La vie nous emporte comme un train express, et nous traversons à grande vitesse une époque plus historique que littéraire, fatale aux indolents et peu clémente aux rêveurs. La parole est aux événements, comme disent, en leur argot immuable, les grands journaux sérieux, et les tribunes font taire les lyres. Aussi comptons-nous aujourd’hui moins de véritables poètes que les anciens n’avaient de muses. C’est donc pour vous, monsieur, un rare mérite et un enviable bonheur d’avoir su prendre rang parmi ceux-là dont les vers, surnageant sur l’océan des strophes banales, échapperont aux engloutissements de l’oubli, grâce à leur propre vigueur et au zèle des scholiastes, ces sauveteurs des gloires naufragées. Au milieu des rugissements féroces que poussent les appétits, les intérêts et les passions de la foule, votre voix, trop faible pour dominer le tumulte, est assez forte cependant pour se faire entendre, et si le public ne l’écoute que d’une oreille distraite, la critique, elle, s’éveille à ces accents étranges, dont la musique un peu rauque l’étonne et la tient attentive.

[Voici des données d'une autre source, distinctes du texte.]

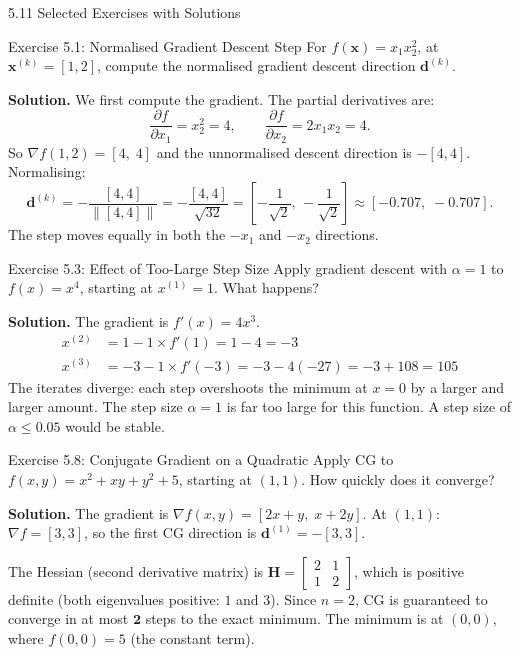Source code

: \documentclass[aspectratio=169,10pt]{beamer}
\newcommand{\vx}{\mathbf{x}}
\newcommand{\vd}{\mathbf{d}}
\begin{document}
\begin{frame}[allowframebreaks]{5.11 Selected Exercises with Solutions}

  \begin{block}{Exercise 5.1: Normalised Gradient Descent Step}
    For $f(\vx) = x_1 x_2^2$, at $\vx^{(k)} = [1, 2]$,
    compute the normalised gradient descent direction $\vd^{(k)}$.
  \end{block}

  \textbf{Solution.}  We first compute the gradient.  The partial
  derivatives are:
  \[
    \frac{\partial f}{\partial x_1} = x_2^2 = 4,
    \qquad
    \frac{\partial f}{\partial x_2} = 2x_1 x_2 = 4.
  \]
  So $\nabla f(1,2) = [4,\; 4]$ and the unnormalised descent
  direction is $-[4,4]$.  Normalising:
  \[
    \vd^{(k)} = -\frac{[4, 4]}{\|[4,4]\|}
              = -\frac{[4,4]}{\sqrt{32}}
              = \left[-\frac{1}{\sqrt{2}},\, -\frac{1}{\sqrt{2}}\right]
              \approx [-0.707,\; -0.707].
  \]
  The step moves equally in both the $-x_1$ and $-x_2$ directions.

  \bigskip
  \begin{block}{Exercise 5.3: Effect of Too-Large Step Size}
    Apply gradient descent with $\alpha=1$ to $f(x)=x^4$,
    starting at $x^{(1)}=1$.  What happens?
  \end{block}

  \textbf{Solution.}  The gradient is $f'(x)=4x^3$.
  \begin{align*}
    x^{(2)} &= 1 - 1\times f'(1) = 1 - 4 = -3\\
    x^{(3)} &= -3 - 1\times f'(-3) = -3 - 4(-27) = -3 + 108 = 105
  \end{align*}
  The iterates diverge: each step overshoots the minimum at $x=0$
  by a larger and larger amount.  The step size $\alpha=1$ is
  far too large for this function.  A step size of $\alpha \le 0.05$
  would be stable.

  \framebreak

  \begin{block}{Exercise 5.8: Conjugate Gradient on a Quadratic}
    Apply CG to $f(x,y)=x^2+xy+y^2+5$, starting at $(1,1)$.
    How quickly does it converge?
  \end{block}

  \textbf{Solution.}  The gradient is
  $\nabla f(x,y) = [2x+y,\; x+2y]$.
  At $(1,1)$: $\nabla f = [3, 3]$, so the first CG direction is
  $\vd^{(1)} = -[3, 3]$.

  The Hessian (second derivative matrix) is
  $\mathbf{H} = \begin{bmatrix} 2 & 1 \\ 1 & 2 \end{bmatrix}$,
  which is positive definite (both eigenvalues positive: $1$ and $3$).
  Since $n=2$, CG is guaranteed to converge in at most $\mathbf{2}$
  steps to the exact minimum.  The minimum is at $(0,0)$, where
  $f(0,0)=5$ (the constant term).


\end{frame}
\end{document}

Assurément, monsieur, personne ne se récriera, et vous moins que personne, si je dis que vous êtes doué d’une intelligence vaste et parfois très élevée. De l’observation minutieuse du monde physique et de l’analyse des phénomènes moraux, vous tirez des effets saisissants. L’art des vers n’a plus de secrets pour vous. La langue française, esclave ordinairement indocile, se prête complaisamment à tous vos caprices et subit, sans y périr, jusqu’aux tortures que vous lui infligez savamment.

Mais, permettez-moi de répéter cette observation peu neuve, inutile pour vous sans doute, mais utile encore à beaucoup d’autres : faire bien le vers, comme disent les gens qui croient s’y connaître, ce n’est pas assez, quoique ce soit déjà beaucoup, et les délicats ont des exigences que ne contente pas entièrement cette science de la forme dans laquelle vous êtes passé maître. En poésie, comme en peinture, l’ensemble des procédés qui constituent le métier, autrefois impénétrable au vulgaire, appartient à un si grand nombre que l’habileté n’est plus aujourd’hui qu’une faculté d’assimilation très commune, exercée même avec tant de bonheur par quelques-uns que, n’ayant qu’une merveilleuse adresse, ils passent néanmoins pour avoir du talent. Les artistes ne forment plus cette caste sacrée qui conservait religieusement le secret de ses rites ; l’art n’a plus de mystères ; il a cessé d’être cette Isis redoutable dont le regard des profanes ne perçait jamais le triple voile. Je pourrais citer par leurs noms de tout jeunes écrivains qui, rompus, dès leurs essais, à la gymnastique des mots, en remontreraient aux maîtres eux-mêmes, si la poésie n’était considérée que comme un tour de force et de souplesse, et les poètes comme les Léotards du style. Parmi tous ces virtuoses de la rime, un vrai grand poète ne peut donc plus se reconnaître qu’à des qualités meilleures et plus rares que celles de la forme pure, c’est-à-dire à la hauteur et à la nouveauté des idées, à la profondeur du sentiment, à l’échevèlement de la passion, au flamboiement de la croyance, à la fermeté de l’accent, à l’envergure de la pensée.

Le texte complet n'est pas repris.